A whitespace in XML can be either of two types: significant whitespace, and insignificant whitespace. As the name suggests, significant whitespace serves as actual data, whereas insignificant serves soly for the purpose of readability and should be ignored.

The original W3C XML specification declares the default behavior of XML processors should preserve all whitespaces, or all whitespaces are significant. This is demonstrated by the following Python snippet:

from bs4 import BeautifulSoup
doc = BeautifulSoup("""<tag>
	<tag1>Demo</tag1>
</tag>""", 'lxml')
print(list(doc.tag.children))
# Prints ['\n', <tag1>Demo</tag1>, '\n']

Elsevier XML DTD

Elsevier published a series of articles and books on the XML DTD's used for their publications at https://www.elsevier.com/authors/author-schemas/elsevier-xml-dtds-and-transport-schemas. The main XML DTD we need to analyze is the so called "ja" (journal article) XML DTD. A sub category of the ja XML DTD is the "Elsevier Common Element Pool" material, which consists of mainly <ce:*> tags seen in Elsevier publication XML documents.

The latest XML DTD file for the ja-common-element DTD can be found at https://www.elsevier.com/__data/assets/text_file/0006/275667/ja5_common150_ent.txt. This XML DTD file contains many lines defining how a valid Elsevier journal article XML will be formatted. For example, the following lines:

<!-- keywords -->

<!ELEMENT   ce:keywords         ( ce:section-title?, ce:keyword+ )>
<!ATTLIST   ce:keywords
                %common-link.att;
                %common-view.att;
                class           CDATA               "keyword"
                xml:lang        %iso639;            #IMPLIED>
<!ELEMENT   ce:keyword          ( ce:text, ce:keyword* )>
<!ATTLIST   ce:keyword
                %common-link.att; >

tells us that element <ce:keywords> will have an optional tag <ce:section-title> and more than 1 tag <ce:keyword>, and the attributes for tag <ce:keywords> will be inherted from %common-link.att;, %common-view.att;, plus class and xml:lang. Element <ce:keyword> will always contain a <ce:text> element representing the text of the keyword, as well as optional nested <ce:keyword> elements. The above information is also documented in the book The Elsevier DTD 5 Family of XML DTDs page 365-366.
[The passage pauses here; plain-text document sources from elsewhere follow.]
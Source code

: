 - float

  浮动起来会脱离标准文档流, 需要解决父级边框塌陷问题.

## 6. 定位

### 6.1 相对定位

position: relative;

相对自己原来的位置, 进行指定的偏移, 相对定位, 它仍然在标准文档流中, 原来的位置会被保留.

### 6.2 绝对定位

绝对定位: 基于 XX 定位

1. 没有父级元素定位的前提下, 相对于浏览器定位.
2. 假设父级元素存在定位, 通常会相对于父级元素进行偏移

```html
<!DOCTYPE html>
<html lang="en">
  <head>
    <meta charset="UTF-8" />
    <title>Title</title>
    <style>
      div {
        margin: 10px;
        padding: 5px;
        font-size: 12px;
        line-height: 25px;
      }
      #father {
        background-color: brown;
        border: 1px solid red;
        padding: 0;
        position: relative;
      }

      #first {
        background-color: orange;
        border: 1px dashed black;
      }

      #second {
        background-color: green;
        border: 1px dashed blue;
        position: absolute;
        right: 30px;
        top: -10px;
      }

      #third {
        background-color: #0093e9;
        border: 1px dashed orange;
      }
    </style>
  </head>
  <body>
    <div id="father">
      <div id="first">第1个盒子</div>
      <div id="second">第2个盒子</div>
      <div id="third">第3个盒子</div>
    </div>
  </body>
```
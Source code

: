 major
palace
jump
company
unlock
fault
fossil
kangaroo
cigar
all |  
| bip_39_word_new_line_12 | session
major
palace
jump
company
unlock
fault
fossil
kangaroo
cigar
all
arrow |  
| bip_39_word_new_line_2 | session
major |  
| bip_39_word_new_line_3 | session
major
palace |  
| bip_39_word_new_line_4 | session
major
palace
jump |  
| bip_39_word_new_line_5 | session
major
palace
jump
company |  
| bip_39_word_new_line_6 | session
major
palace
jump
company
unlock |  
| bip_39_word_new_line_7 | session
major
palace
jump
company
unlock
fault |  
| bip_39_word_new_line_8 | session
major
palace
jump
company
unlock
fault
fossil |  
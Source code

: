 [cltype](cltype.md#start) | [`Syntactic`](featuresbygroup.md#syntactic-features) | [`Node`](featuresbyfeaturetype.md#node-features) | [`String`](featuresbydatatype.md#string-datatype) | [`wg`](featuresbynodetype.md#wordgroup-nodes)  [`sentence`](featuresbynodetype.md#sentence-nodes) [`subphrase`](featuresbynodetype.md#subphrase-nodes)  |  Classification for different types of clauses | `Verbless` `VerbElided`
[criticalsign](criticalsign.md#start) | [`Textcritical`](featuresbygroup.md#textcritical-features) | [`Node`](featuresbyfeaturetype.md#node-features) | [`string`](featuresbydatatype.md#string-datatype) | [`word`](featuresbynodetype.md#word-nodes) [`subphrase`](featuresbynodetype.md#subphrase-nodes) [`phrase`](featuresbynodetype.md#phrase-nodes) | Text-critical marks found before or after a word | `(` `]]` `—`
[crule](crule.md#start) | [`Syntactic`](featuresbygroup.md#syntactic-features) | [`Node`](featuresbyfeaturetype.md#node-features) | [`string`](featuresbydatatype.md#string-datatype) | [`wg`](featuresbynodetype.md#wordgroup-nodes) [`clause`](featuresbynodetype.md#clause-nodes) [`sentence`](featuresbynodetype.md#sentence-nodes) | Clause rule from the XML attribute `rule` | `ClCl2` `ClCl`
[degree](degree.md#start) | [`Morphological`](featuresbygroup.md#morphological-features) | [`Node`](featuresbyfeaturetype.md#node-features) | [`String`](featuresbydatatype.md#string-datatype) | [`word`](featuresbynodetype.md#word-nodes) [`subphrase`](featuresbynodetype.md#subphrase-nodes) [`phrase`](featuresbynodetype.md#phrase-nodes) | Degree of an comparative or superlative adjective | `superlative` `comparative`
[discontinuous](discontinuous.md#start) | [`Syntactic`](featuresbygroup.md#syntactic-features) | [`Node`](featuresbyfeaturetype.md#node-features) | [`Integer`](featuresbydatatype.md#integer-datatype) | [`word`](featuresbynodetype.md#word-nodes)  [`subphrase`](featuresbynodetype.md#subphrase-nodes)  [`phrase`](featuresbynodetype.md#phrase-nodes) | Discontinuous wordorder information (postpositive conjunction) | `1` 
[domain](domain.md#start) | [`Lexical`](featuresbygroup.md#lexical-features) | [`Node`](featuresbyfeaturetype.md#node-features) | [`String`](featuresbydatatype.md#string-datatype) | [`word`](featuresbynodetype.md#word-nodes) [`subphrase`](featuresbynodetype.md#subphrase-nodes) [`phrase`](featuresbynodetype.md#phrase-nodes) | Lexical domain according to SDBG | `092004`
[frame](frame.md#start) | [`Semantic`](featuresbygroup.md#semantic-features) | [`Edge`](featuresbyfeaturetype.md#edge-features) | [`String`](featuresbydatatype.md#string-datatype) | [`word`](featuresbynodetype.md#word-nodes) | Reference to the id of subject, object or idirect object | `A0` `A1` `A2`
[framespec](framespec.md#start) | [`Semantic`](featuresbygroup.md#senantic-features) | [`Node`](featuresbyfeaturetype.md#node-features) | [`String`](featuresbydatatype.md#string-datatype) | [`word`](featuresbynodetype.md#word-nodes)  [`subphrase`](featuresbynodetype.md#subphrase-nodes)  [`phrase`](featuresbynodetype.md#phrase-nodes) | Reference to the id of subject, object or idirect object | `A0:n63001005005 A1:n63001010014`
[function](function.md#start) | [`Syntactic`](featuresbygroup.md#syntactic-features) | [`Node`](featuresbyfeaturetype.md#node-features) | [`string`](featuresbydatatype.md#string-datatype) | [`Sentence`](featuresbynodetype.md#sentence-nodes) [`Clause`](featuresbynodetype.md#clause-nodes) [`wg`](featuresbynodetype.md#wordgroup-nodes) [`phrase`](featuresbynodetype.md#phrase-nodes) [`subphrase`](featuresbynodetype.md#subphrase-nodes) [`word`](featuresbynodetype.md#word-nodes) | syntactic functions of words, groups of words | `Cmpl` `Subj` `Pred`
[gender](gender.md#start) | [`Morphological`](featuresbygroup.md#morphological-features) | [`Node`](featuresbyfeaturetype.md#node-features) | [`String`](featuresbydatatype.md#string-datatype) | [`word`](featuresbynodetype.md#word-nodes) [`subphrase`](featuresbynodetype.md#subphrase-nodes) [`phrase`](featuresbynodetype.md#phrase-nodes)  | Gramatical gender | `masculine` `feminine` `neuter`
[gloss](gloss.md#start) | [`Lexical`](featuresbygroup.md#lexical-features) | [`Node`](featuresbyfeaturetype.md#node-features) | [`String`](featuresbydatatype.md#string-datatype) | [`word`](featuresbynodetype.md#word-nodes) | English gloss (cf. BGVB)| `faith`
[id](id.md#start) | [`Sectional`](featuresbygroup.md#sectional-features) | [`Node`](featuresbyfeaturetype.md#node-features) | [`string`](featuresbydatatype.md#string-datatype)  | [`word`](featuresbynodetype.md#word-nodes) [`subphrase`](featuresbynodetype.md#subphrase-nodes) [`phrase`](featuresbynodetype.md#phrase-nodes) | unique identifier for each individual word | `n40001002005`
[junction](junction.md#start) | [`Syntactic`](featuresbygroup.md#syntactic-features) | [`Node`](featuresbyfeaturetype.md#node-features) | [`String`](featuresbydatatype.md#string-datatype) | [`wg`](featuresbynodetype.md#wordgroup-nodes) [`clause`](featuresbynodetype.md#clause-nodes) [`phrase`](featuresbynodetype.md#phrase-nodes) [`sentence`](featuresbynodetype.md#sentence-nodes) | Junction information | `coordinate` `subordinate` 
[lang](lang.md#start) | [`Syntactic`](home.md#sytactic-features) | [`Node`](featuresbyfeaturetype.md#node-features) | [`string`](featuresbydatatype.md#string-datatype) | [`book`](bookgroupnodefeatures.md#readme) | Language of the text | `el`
Just like writing a Python module, many of the Elsevier DTD elements can be imported from outside resources. For example, Elsevier adopts the Mathematical Markup Language (MathML) DTD's developed by W3C. The ja-common-element DTD imports these external DTD's via statements as follows:

<!ENTITY % mathml-dtd
    PUBLIC "-//W3C//DTD MathML 2.0 Mod ES//EN"
    "mathml2-mod-ES.dtd">
%mathml-dtd;

This derivative instructs any XML processor to open external DTD file mathml2-mod-ES.dtd and load the corresponding DTD's. For this purpose, we, as users of Elsevier XML DTD's, must ensure these resources are available. Luckily, Elsevier has provided a complete zip file in which these external DTD's are already present. These files can also be downloaded from https://www.elsevier.com/authors/author-schemas/elsevier-xml-dtds-and-transport-schemas, for example, the JA DTD 5.5.0 and CEP 1.5.0 complete zip file contains everything we will need for Elsevier journal article XML files.

Implementing LimeSoup using Elsevier DTD's

As of now, we have obtained the Elsevier XML DTD for journal article common elements. A parser of Elsevier XML files should conform to these XML definitions and behave accordingly. Based on the DTD's, paragraphs of an article will be arranged inside the element <ce:sections>:

<!ELEMENT   ce:sections         ( %parsec; )>
<!ENTITY    % parsec            "( ce:para | ce:section )+" >

<!ELEMENT   ce:para             ( %par.data; )* >
<!ELEMENT   ce:section          ( ( ( ce:section-title | ( ce:label, ce:section-title? ) ),
                                  %parsec; ) | ce:section+ )>
...

It can be seen that there are two types of objects: XML elements, and XML entities. In LimeSoup, we implemented parsing functions for these two types of objects: extract_tag_name for XML elements, such as extract_ce_sections; and process_entity_name for XML entities, such as process_par_data. Every of these function strictly follows the rules defined in DTD. As a result, implementation of the ElsevierSoup will only need a few calls to these two functions: extract_ce_para and extract_ce_section.